Optimize prompts with evals. Keep every instruction, example, and external context reference causal.

## Load Only What You Need

| Need | Read |
|------|------|
| New prompt | `references/core-patterns.md`, `references/model-family-notes.md`, `references/transformed-examples.md` |
| Existing prompt | `references/meta-optimization-loop.md`, `references/core-patterns.md`, `references/model-family-notes.md` |
| Model-family port | `references/model-family-notes.md`, `references/core-patterns.md` |
| Repeated failures | `references/meta-optimization-loop.md`, `references/core-patterns.md` |
| Weak or ambiguous draft | `references/transformed-examples.md` |
| Provenance | `SOURCES.md` |

## Step 1: Capture Contract

Record before editing:

- task type: new, refine, port, or debug
- target model family and snapshot, if known
- prompt surface: `system`, `developer`, `user`, tool descriptions, examples, schemas
- layer owners: platform, deployer/persona, retrieved context, user payload
- objective and non-goals
- inputs, tools, and external files available
- required output shape
- success criteria and failure cases
- hard constraints: latency, verbosity, safety, budget, tool use, style

If success criteria or examples are missing, create a small eval set first.
If the bottleneck is model choice, retrieval, tool schema, or missing evals, say so before rewriting.

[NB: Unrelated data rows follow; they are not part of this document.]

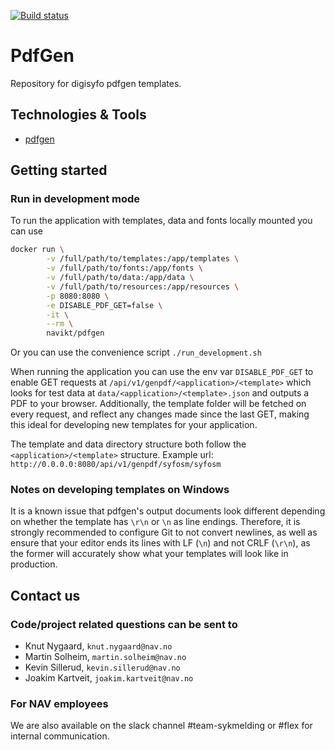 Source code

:[![Build status](https://github.com/navikt/syfopdfgen/workflows/Deploy%20to%20dev%20and%20prod/badge.svg)](https://github.com/navikt/syfopdfgen/workflows/Deploy%20to%20dev%20and%20prod/badge.svg)
# PdfGen
Repository for digisyfo pdfgen templates.

## Technologies & Tools

* [pdfgen](https://github.com/navikt/pdfgen)

## Getting started
### Run in development mode
To run the application with templates, data and fonts locally mounted you can use
```bash
docker run \
        -v /full/path/to/templates:/app/templates \
        -v /full/path/to/fonts:/app/fonts \
        -v /full/path/to/data:/app/data \
        -v /full/path/to/resources:/app/resources \
        -p 8080:8080 \
        -e DISABLE_PDF_GET=false \
        -it \
        --rm \
        navikt/pdfgen
```

Or you can use the convenience script `./run_development.sh`

When running the application you can use the env var `DISABLE_PDF_GET` to enable GET requests at
`/api/v1/genpdf/<application>/<template>` which looks for test data at `data/<application>/<template>.json` and outputs
a PDF to your browser. Additionally, the template folder will be fetched on every request, and reflect any changes made
since the last GET, making this ideal for developing new templates for your application.

The template and data directory structure both follow the `<application>/<template>` structure.
Example url: `http://0.0.0.0:8080/api/v1/genpdf/syfosm/syfosm`

### Notes on developing templates on Windows
It is a known issue that pdfgen's output documents look different depending on whether the template
has `\r\n` or `\n` as line endings. Therefore, it is strongly recommended to configure Git to not convert newlines, as well as ensure that your editor ends its lines with LF (`\n`) and not CRLF (`\r\n`), as the former will accurately show what your
templates will look like in production.

## Contact us
### Code/project related questions can be sent to
* Knut Nygaard, `knut.nygaard@nav.no`
* Martin Solheim, `martin.solheim@nav.no`
* Kevin Sillerud, `kevin.sillerud@nav.no`
* Joakim Kartveit, `joakim.kartveit@nav.no`

### For NAV employees
We are also available on the slack channel #team-sykmelding or #flex for internal communication.
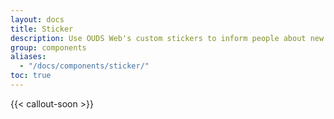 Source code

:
 ```yaml
---
layout: docs
title: Sticker
description: Use OUDS Web's custom stickers to inform people about new offers.
group: components
aliases:
  - "/docs/components/sticker/"
toc: true
---
```


{{< callout-soon >}}
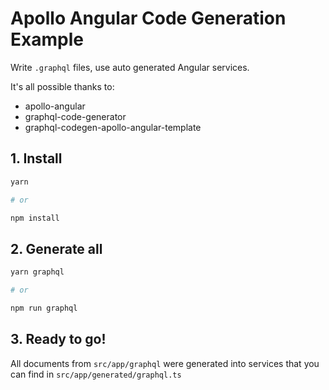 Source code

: # Apollo Angular Code Generation Example

Write `.graphql` files, use auto generated Angular services.

It's all possible thanks to:

- apollo-angular
- graphql-code-generator
- graphql-codegen-apollo-angular-template

## 1. Install

```bash
yarn

# or

npm install
```

## 2. Generate all

```bash
yarn graphql

# or

npm run graphql
```

## 3. Ready to go!

All documents from `src/app/graphql` were generated into services that you can find in `src/app/generated/graphql.ts`
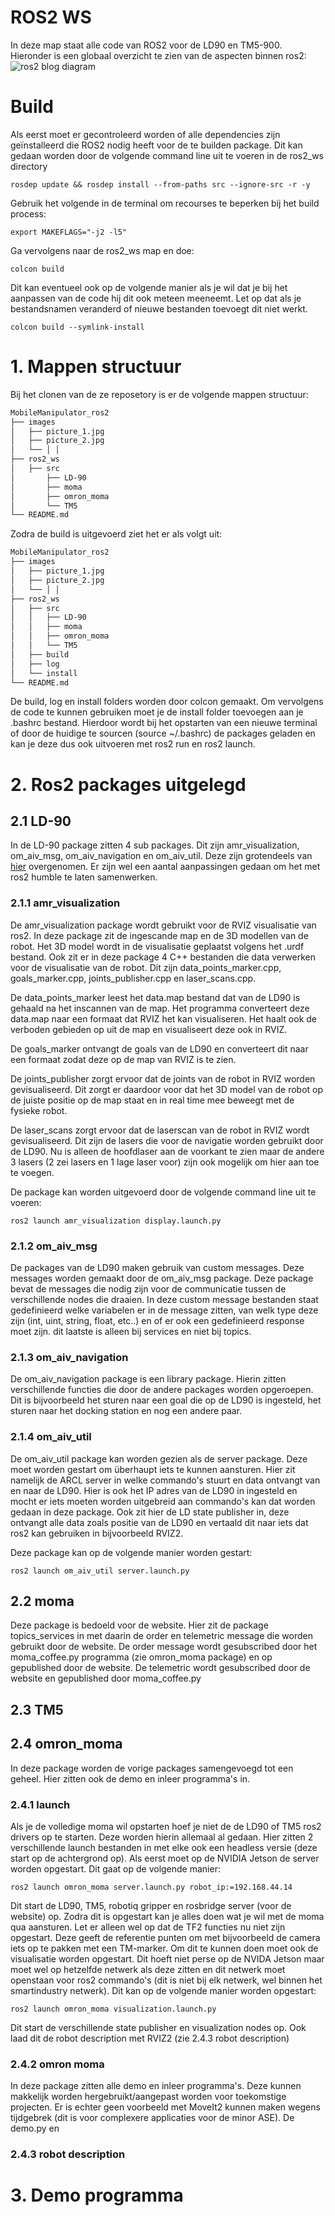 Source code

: # ROS2 WS
In deze map staat alle code van ROS2 voor de LD90 en TM5-900. Hieronder is een globaal overzicht te zien van de aspecten binnen ros2:
![ros2 blog diagram](images/ros2_blok_diagram.png)

# Build
Als eerst moet er gecontroleerd worden of alle dependencies zijn geïnstalleerd die ROS2 nodig heeft voor de te builden package.
Dit kan gedaan worden door de volgende command line uit te voeren in de ros2_ws directory
```
rosdep update && rosdep install --from-paths src --ignore-src -r -y
```

Gebruik het volgende in de terminal om recourses te beperken bij het build process:

```
export MAKEFLAGS="-j2 -l5"
```

Ga vervolgens naar de ros2_ws map en doe:
```
colcon build
```

Dit kan eventueel ook op de volgende manier als je wil dat je bij het aanpassen van de code hij dit ook meteen meeneemt.
Let op dat als je bestandsnamen veranderd of nieuwe bestanden toevoegt dit niet werkt.
```
colcon build --symlink-install
```

# 1. Mappen structuur
Bij het clonen van de ze reposetory is er de volgende mappen structuur:
``` bash
MobileManipulator_ros2
├── images
│   ├── picture_1.jpg
│   ├── picture_2.jpg
│   └── │ │ 
├── ros2_ws
│   ├── src
│       ├── LD-90
│       ├── moma
│       ├── omron_moma
│       └── TM5
└── README.md
```
Zodra de build is uitgevoerd ziet het er als volgt uit:
``` bash
MobileManipulator_ros2
├── images
│   ├── picture_1.jpg
│   ├── picture_2.jpg
│   └── │ │ 
├── ros2_ws
│   ├── src
│   │   ├── LD-90
│   │   ├── moma
│   │   ├── omron_moma
│   │   └── TM5
│   ├── build
│   ├── log
│   └── install
└── README.md
```
De build, log en install folders worden door colcon gemaakt. Om vervolgens de code te kunnen gebruiken moet je de install folder toevoegen aan je .bashrc bestand. Hierdoor wordt bij het opstarten van een nieuwe terminal of door de huidige te sourcen (source ~/.bashrc) de packages geladen en kan je deze dus ook uitvoeren met ros2 run en ros2 launch.


# 2. Ros2 packages uitgelegd

## 2.1 LD-90
In de LD-90 package zitten 4 sub packages. Dit zijn amr_visualization, om_aiv_msg, om_aiv_navigation en om_aiv_util. Deze zijn grotendeels van [hier](https://github.com/OmronAPAC/Omron_AMR_ROS2/tree/master) overgenomen. Er zijn wel een aantal aanpassingen gedaan om het met ros2 humble te laten samenwerken.

### 2.1.1 amr_visualization
De amr_visualization package wordt gebruikt voor de RVIZ visualisatie van ros2. In deze package zit de ingescande map en de 3D modellen van de robot. Het 3D model wordt in de visualisatie geplaatst volgens het .urdf bestand. Ook zit er in deze package 4 C++ bestanden die data verwerken voor de visualisatie van de robot. Dit zijn data_points_marker.cpp, goals_marker.cpp, joints_publisher.cpp en laser_scans.cpp. 

De data_points_marker leest het data.map bestand dat van de LD90 is gehaald na het inscannen van de map. Het programma converteert deze data.map naar een formaat dat RVIZ het kan visualiseren. Het haalt ook de verboden gebieden op uit de map en visualiseert deze ook in RVIZ. 

De goals_marker ontvangt de goals van de LD90 en converteert dit naar een formaat zodat deze op de map van RVIZ is te zien.

De joints_publisher zorgt ervoor dat de joints van de robot in RVIZ worden gevisualiseerd. Dit zorgt er daardoor voor dat het 3D model van de robot op de juiste positie op de map staat en in real time mee beweegt met de fysieke robot.

De laser_scans zorgt ervoor dat de laserscan van de robot in RVIZ wordt gevisualiseerd. Dit zijn de lasers die voor de navigatie worden gebruikt door de LD90. Nu is alleen de hoofdlaser aan de voorkant te zien maar de andere 3 lasers (2 zei lasers en 1 lage laser voor) zijn ook mogelijk om hier aan toe te voegen.

De package kan worden uitgevoerd door de volgende command line uit te voeren:

```
ros2 launch amr_visualization display.launch.py
```

### 2.1.2 om_aiv_msg
De packages van de LD90 maken gebruik van custom messages. Deze messages worden gemaakt door de om_aiv_msg package. Deze package bevat de messages die nodig zijn voor de communicatie tussen de verschillende nodes die draaien. In deze custom message bestanden staat gedefinieerd welke variabelen er in de message zitten, van welk type deze zijn (int, uint, string, float, etc..) en of er ook een gedefinieerd response moet zijn. dit laatste is alleen bij services en niet bij topics.

### 2.1.3 om_aiv_navigation
De om_aiv_navigation package is een library package. Hierin zitten verschillende functies die door de andere packages worden opgeroepen. Dit is bijvoorbeeld het sturen naar een goal die op de LD90 is ingesteld, het sturen naar het docking station en nog een andere paar.

### 2.1.4 om_aiv_util
De om_aiv_util package kan worden gezien als de server package. Deze moet worden gestart om überhaupt iets te kunnen aansturen. Hier zit namelijk de ARCL server in welke commando's stuurt en data ontvangt van en naar de LD90. Hier is ook het IP adres van de LD90 in ingesteld en mocht er iets moeten worden uitgebreid aan commando's kan dat worden gedaan in deze package. Ook zit hier de LD state publisher in, deze ontvangt alle data zoals positie van de LD90 en vertaald dit naar iets dat ros2 kan gebruiken in bijvoorbeeld RVIZ2.

Deze package kan op de volgende manier worden gestart:
```
ros2 launch om_aiv_util server.launch.py
```

## 2.2 moma
Deze package is bedoeld voor de website. Hier zit de package topics_services in met daarin de order en telemetric message die worden gebruikt door de website. De order message wordt gesubscribed door het moma_coffee.py programma (zie omron_moma package) en op gepublished door de website. De telemetric wordt gesubscribed door de website en gepublished door moma_coffee.py

## 2.3 TM5

## 2.4 omron_moma
In deze package worden de vorige packages samengevoegd tot een geheel. Hier zitten ook de demo en inleer programma's in.

### 2.4.1 launch
Als je de volledige moma wil opstarten hoef je niet de de LD90 of TM5 ros2 drivers op te starten. Deze worden hierin allemaal al gedaan. Hier zitten 2 verschillende launch bestanden in met elke ook een headless versie (deze start op de achtergrond op). Als eerst moet op de NVIDIA Jetson de server worden opgestart. Dit gaat op de volgende manier:
```
ros2 launch omron_moma server.launch.py robot_ip:=192.168.44.14
```
Dit start de LD90, TM5, robotiq gripper en rosbridge server (voor de website) op. Zodra dit is opgestart kan je alles doen wat je wil met de moma qua aansturen. Let er alleen wel op dat de TF2 functies nu niet zijn opgestart. Deze geeft de referentie punten om met bijvoorbeeld de camera iets op te pakken met een TM-marker. Om dit te kunnen doen moet ook de visualisatie worden opgestart. Dit hoeft niet perse op de NVIDA Jetson maar moet wel op hetzelfde netwerk als deze zitten en dit netwerk moet openstaan voor ros2 commando's (dit is niet bij elk netwerk, wel binnen het smartindustry netwerk). Dit kan op de volgende manier worden opgestart:
```
ros2 launch omron_moma visualization.launch.py
```
Dit start de verschillende state publisher en visualization nodes op. Ook laad dit de robot description met RVIZ2 (zie 2.4.3 robot description)

### 2.4.2 omron moma
In deze package zitten alle demo en inleer programma's. Deze kunnen makkelijk worden hergebruikt/aangepast worden voor toekomstige projecten. Er is echter geen voorbeeld met MoveIt2 kunnen maken wegens tijdgebrek (dit is voor complexere applicaties voor de minor ASE). De demo.py en 

### 2.4.3 robot description


# 3. Demo programma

## Step 2: Inventory External Context

For repo or agent prompts, list stable context by exact path:

| Context type | Examples |
|--------------|----------|
| Agent rules | `AGENTS.md`, `CLAUDE.md` |
| Specs | `specs/*.md`, `docs/api.md` |
| Policies | `SECURITY.md`, `docs/releasing.md` |
| Examples | `examples/`, `tests/fixtures/` |

Rules:

- Reference stable files by repo-relative path instead of copying them.
- Paste only excerpts needed for the prompt or eval case.
- Mark whether a file is `loaded`, `referenced`, or `out of scope`.
- Avoid vague context pointers such as "read the docs".

## Step 3: Choose Model Strategy

Read `references/model-family-notes.md`.

- Known family: optimize for that family.
- Unknown family: write a portable base plus short adapter notes.
- Snapshot changes: rerun evals.
- Cross-family divergence: specialize only the failing layer.

## Step 4: Shape Prompt

Read `references/core-patterns.md`.

- Put stable policy in `system` or `developer`.
- Put task-local facts, retrieved context, and variables in user-facing sections.
- Keep one owner per behavior rule.
- Use headings or tags only to separate content types.
- Put tool policy in prompt text; keep schemas in provider-native tools.
- Keep persona light unless it changes behavior.
- Use the shortest wording that preserves the constraint.
- Cut filler, repeated reminders, dead examples, and rationale that does not affect evals.

## Step 5: Optimize

Read `references/meta-optimization-loop.md` for refinements.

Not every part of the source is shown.